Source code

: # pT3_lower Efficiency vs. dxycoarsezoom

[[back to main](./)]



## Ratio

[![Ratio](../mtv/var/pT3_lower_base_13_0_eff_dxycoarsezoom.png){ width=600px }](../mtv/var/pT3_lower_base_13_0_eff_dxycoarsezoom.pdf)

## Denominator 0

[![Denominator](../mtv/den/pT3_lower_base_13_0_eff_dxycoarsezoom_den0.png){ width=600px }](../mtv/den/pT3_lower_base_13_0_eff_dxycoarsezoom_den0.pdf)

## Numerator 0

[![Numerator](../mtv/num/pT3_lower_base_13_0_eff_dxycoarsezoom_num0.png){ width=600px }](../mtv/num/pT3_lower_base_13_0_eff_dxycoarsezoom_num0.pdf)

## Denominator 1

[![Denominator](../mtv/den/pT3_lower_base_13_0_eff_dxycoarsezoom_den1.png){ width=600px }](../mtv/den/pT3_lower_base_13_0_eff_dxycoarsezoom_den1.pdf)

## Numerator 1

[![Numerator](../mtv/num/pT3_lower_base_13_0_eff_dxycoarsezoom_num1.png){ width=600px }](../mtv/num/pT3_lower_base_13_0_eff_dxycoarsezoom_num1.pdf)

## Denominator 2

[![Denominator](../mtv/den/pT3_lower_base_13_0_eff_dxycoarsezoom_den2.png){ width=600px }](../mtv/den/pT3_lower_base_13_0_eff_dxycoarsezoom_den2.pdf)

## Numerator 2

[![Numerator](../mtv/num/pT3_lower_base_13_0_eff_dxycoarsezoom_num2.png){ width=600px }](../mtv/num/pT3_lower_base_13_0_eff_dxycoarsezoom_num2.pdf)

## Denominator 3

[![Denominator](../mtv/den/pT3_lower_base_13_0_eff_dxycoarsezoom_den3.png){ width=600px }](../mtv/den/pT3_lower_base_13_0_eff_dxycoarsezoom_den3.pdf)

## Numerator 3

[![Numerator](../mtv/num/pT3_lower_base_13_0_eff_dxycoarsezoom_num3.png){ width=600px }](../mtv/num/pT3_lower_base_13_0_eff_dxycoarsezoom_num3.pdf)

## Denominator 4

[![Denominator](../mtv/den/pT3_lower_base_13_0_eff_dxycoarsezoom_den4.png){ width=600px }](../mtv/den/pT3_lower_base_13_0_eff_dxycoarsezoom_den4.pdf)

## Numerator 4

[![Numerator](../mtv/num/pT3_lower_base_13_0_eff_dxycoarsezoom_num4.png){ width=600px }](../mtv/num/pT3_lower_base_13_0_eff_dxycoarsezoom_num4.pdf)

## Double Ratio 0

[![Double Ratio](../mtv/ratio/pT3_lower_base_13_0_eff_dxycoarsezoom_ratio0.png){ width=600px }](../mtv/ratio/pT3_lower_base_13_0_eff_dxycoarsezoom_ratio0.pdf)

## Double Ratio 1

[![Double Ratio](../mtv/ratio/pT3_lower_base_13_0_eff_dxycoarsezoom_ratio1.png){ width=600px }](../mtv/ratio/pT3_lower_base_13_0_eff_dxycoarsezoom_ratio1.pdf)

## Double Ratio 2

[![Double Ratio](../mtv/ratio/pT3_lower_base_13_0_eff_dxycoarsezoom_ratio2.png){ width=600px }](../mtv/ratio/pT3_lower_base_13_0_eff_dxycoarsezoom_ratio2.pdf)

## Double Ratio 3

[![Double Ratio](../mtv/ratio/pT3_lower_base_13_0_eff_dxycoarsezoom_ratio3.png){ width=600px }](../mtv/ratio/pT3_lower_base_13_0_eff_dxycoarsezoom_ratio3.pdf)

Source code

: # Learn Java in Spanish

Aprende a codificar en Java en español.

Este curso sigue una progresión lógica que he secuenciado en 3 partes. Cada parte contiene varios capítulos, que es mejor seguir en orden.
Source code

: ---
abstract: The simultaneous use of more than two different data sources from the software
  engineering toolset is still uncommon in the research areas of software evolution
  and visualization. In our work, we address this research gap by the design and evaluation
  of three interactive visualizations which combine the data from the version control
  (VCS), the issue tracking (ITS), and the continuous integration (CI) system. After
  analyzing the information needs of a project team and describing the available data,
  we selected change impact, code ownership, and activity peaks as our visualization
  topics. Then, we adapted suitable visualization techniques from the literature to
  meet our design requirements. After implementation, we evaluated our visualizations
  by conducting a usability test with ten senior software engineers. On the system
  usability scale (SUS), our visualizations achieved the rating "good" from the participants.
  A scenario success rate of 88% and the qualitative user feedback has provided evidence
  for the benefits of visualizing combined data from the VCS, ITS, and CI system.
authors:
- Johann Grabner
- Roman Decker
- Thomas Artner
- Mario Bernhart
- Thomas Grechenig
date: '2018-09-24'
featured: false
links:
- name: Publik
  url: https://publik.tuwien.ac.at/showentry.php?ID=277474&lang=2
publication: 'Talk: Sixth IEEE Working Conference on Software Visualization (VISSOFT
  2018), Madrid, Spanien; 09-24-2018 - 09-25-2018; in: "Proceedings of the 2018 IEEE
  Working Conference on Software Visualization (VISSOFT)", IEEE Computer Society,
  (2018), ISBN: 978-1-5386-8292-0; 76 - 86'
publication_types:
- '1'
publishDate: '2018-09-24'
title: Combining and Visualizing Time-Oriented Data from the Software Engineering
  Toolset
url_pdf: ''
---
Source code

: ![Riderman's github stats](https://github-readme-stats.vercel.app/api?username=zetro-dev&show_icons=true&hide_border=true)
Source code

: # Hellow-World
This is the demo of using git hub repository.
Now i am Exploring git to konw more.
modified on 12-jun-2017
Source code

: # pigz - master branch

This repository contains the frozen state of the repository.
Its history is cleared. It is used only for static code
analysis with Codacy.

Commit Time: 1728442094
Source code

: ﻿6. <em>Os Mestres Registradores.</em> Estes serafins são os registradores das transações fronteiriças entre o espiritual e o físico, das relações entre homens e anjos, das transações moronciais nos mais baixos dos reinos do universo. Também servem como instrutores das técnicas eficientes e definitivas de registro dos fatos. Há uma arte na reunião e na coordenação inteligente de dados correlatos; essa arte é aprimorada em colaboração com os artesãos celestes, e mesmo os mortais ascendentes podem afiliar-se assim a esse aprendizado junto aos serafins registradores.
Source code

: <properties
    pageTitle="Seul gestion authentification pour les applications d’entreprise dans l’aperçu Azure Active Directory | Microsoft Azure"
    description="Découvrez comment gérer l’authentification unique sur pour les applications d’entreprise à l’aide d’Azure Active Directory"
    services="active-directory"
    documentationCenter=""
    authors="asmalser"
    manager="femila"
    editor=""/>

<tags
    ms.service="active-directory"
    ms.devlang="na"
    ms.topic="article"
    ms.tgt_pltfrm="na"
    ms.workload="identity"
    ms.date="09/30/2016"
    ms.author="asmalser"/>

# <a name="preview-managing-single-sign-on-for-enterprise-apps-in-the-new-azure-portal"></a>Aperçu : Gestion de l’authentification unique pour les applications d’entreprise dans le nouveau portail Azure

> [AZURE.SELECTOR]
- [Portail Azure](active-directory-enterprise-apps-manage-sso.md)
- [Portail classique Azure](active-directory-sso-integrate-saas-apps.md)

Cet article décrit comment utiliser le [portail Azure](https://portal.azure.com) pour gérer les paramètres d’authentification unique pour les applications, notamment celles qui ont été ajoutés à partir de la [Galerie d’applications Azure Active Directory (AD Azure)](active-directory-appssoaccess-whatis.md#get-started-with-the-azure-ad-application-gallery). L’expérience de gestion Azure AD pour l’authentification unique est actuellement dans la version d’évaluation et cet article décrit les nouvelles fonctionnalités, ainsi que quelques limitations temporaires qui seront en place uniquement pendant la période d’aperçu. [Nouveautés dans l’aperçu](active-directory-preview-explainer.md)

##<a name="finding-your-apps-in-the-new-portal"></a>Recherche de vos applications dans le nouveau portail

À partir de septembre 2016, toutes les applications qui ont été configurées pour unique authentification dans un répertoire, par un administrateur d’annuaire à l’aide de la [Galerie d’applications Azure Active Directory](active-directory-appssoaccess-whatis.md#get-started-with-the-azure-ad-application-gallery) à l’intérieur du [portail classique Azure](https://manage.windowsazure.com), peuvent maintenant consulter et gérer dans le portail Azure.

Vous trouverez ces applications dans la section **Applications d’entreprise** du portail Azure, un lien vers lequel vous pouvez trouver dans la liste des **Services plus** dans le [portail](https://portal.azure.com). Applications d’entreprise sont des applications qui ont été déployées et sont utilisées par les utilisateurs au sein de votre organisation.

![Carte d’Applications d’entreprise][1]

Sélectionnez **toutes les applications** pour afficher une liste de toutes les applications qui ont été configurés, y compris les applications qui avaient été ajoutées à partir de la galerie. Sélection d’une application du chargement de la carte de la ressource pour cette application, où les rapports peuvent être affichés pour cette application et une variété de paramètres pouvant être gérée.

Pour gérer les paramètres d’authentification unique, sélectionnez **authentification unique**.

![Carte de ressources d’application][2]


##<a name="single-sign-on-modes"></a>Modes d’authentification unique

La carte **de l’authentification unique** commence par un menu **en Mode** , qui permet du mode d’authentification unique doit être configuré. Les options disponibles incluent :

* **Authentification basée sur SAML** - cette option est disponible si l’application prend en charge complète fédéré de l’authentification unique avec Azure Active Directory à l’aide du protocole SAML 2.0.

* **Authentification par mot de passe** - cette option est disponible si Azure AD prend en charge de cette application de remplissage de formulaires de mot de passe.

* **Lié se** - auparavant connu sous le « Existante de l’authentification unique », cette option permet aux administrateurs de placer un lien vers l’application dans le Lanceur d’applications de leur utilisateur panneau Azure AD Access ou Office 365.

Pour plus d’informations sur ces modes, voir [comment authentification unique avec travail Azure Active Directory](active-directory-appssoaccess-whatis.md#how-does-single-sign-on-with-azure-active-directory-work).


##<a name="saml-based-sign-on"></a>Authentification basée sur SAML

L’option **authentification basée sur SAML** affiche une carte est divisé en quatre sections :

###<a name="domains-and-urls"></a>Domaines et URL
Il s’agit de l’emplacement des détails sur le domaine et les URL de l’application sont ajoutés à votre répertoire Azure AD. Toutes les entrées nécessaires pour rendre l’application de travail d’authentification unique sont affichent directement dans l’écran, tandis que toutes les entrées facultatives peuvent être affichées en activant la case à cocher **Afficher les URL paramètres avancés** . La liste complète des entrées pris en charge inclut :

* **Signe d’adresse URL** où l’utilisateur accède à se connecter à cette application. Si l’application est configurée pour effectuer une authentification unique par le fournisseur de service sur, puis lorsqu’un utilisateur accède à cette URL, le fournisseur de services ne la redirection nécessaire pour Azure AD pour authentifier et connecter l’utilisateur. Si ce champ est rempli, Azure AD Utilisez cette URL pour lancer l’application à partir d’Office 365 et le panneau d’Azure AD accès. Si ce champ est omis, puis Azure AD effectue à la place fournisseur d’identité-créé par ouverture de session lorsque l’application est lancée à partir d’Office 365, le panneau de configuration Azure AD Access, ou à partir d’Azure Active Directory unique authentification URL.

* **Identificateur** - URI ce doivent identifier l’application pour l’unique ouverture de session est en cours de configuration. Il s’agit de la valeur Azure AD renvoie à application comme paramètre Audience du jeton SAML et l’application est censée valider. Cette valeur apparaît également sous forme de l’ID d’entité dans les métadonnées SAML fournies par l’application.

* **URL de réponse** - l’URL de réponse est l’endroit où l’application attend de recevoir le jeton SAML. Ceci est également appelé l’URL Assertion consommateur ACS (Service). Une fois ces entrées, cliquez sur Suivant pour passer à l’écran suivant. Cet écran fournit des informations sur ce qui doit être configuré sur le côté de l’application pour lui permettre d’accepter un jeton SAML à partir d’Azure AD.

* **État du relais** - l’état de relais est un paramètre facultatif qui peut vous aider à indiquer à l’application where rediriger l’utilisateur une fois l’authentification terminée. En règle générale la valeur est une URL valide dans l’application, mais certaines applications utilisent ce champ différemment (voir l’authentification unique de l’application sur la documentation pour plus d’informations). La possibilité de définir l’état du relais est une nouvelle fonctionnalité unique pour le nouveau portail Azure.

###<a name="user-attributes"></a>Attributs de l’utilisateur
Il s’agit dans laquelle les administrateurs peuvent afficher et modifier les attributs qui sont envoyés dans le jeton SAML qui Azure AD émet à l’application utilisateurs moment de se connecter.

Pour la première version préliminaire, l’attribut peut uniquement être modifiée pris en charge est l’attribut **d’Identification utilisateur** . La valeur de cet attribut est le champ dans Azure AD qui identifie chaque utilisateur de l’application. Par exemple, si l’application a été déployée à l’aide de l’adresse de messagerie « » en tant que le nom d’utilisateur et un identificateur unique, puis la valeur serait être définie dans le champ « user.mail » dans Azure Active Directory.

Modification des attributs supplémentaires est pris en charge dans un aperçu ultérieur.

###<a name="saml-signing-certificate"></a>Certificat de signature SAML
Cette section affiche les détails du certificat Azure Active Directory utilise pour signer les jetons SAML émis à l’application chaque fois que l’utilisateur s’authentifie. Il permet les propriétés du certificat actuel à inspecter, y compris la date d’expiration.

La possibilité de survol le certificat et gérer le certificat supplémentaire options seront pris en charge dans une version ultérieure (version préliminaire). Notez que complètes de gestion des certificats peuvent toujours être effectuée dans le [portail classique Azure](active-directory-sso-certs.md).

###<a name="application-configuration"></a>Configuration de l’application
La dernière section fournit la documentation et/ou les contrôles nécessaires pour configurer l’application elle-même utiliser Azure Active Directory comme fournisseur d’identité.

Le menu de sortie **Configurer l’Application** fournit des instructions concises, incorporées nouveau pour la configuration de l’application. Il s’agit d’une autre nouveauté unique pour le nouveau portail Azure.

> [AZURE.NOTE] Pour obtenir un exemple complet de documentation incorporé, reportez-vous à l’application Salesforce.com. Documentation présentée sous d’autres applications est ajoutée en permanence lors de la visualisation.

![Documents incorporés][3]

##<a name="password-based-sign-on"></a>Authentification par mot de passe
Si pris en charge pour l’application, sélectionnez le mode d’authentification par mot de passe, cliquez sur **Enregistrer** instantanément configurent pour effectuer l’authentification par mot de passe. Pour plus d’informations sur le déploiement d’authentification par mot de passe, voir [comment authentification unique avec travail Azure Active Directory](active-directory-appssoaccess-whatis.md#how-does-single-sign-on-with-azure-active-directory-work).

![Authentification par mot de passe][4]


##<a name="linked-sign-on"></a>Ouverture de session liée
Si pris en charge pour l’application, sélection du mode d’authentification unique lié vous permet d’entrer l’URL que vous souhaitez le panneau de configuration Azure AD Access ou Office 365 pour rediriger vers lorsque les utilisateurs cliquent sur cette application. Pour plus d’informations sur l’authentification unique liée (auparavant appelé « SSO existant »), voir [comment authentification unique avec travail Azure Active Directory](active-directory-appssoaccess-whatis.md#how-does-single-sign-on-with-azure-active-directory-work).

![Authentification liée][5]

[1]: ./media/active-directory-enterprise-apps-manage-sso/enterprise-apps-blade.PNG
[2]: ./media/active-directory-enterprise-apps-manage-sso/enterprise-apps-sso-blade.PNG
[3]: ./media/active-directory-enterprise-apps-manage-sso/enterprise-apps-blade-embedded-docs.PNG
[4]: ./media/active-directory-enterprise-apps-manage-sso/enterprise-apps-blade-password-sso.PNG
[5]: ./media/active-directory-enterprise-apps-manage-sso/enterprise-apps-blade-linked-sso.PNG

[TASK TO CARRY OUT]:
Output the lines above between the one holding "- Mario Bernhart" and the one holding "publication: 'Talk: Sixth", inclusive, with nothing before or after them.

[YOUR SOLUTION]:
- Mario Bernhart
- Thomas Grechenig
date: '2018-09-24'
featured: false
links:
- name: Publik
  url: https://publik.tuwien.ac.at/showentry.php?ID=277474&lang=2
publication: 'Talk: Sixth IEEE Working Conference on Software Visualization (VISSOFT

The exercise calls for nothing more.